**WHAT TO WORK ON**.
Extract every line starting at the line that contains "A unicidade segue da unicidade de fatorações." and ending with the final line of the data, inclusive; give only those lines, word for word.

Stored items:
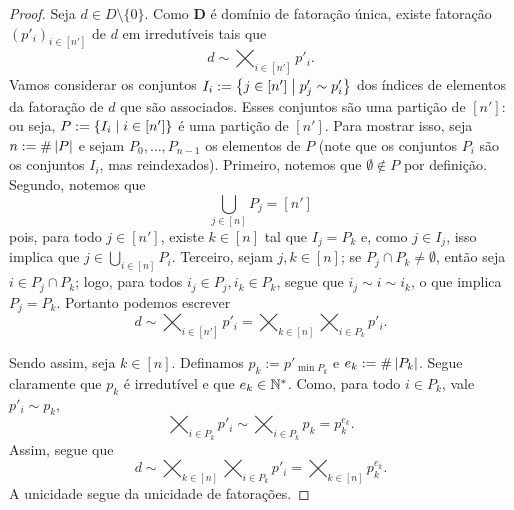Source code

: \begin{proof}
Seja $d \in D \setminus \{0\}$. Como $\bm D$ é domínio de fatoração única, existe fatoração $(p'_i)_{i \in [n']}$ de $d$ em irredutíveis tais que
	\begin{equation*}
	d \sim \bigtimes_{i \in [n']} p'_i.
	\end{equation*}
Vamos considerar os conjuntos $I_i := \left\{{j \in [n']}\;\middle\vert\;{p'_j \sim p'_i}\right\}$ dos índices de elementos da fatoração de $d$ que são associados. Esses conjuntos são uma partição de $[n']$: ou seja, $P := \left\{{I_i}\;\middle\vert\;{i \in [n']}\right\}$ é uma partição de $[n']$. Para mostrar isso, seja $n := \#\left\lvert{P}\right\rvert$ e sejam $P_0,\ldots,P_{n-1}$ os elementos de $P$  (note que os conjuntos $P_i$ são os conjuntos $I_i$, mas reindexados). Primeiro, notemos que $\emptyset \notin P$ por definição. Segundo, notemos que
	\begin{equation*}
	\bigcup_{j \in [n]} P_j = [n']
	\end{equation*}
pois, para todo $j \in [n']$, existe $k \in [n]$ tal que $I_j = P_k$ e, como $j \in I_j$, isso implica que $j \in \bigcup_{i \in [n]} P_i$. Terceiro, sejam $j,k \in [n]$; se $P_j \cap P_k \neq \emptyset$, então seja $i \in P_j \cap P_k$; logo, para todos $i_j \in P_j,i_k \in P_k$, segue que $i_j \sim i \sim i_k$, o que implica $P_j=P_k$. Portanto podemos escrever
	\begin{equation*}
	d \sim \bigtimes_{i \in [n']} p'_i = \bigtimes_{k \in [n]} \bigtimes_{i \in P_k} p'_i.
	\end{equation*}

Sendo assim, seja $k \in [n]$. Definamos $p_k := p'_{\min P_k}$ e $e_k := \#\left\lvert{P_k}\right\rvert$. Segue claramente que $p_k$ é irredutível e que $e_k \in \mathbb{N}^*$. Como, para todo $i \in P_k$, vale $p'_i \sim p_k$,
	\begin{equation*}
	\bigtimes_{i \in P_k} p'_i \sim \bigtimes_{i \in P_k} p_k = p_k^{e_k}.
	\end{equation*}
Assim, segue que
	\begin{equation*}
	d \sim \bigtimes_{k \in [n]} \bigtimes_{i \in P_k} p'_i = \bigtimes_{k \in [n]} p_k^{e_k}.
	\end{equation*}
A unicidade segue da unicidade de fatorações.
\end{proof}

**SOLUTION TO THE PROBLEM**.
A unicidade segue da unicidade de fatorações.
\end{proof}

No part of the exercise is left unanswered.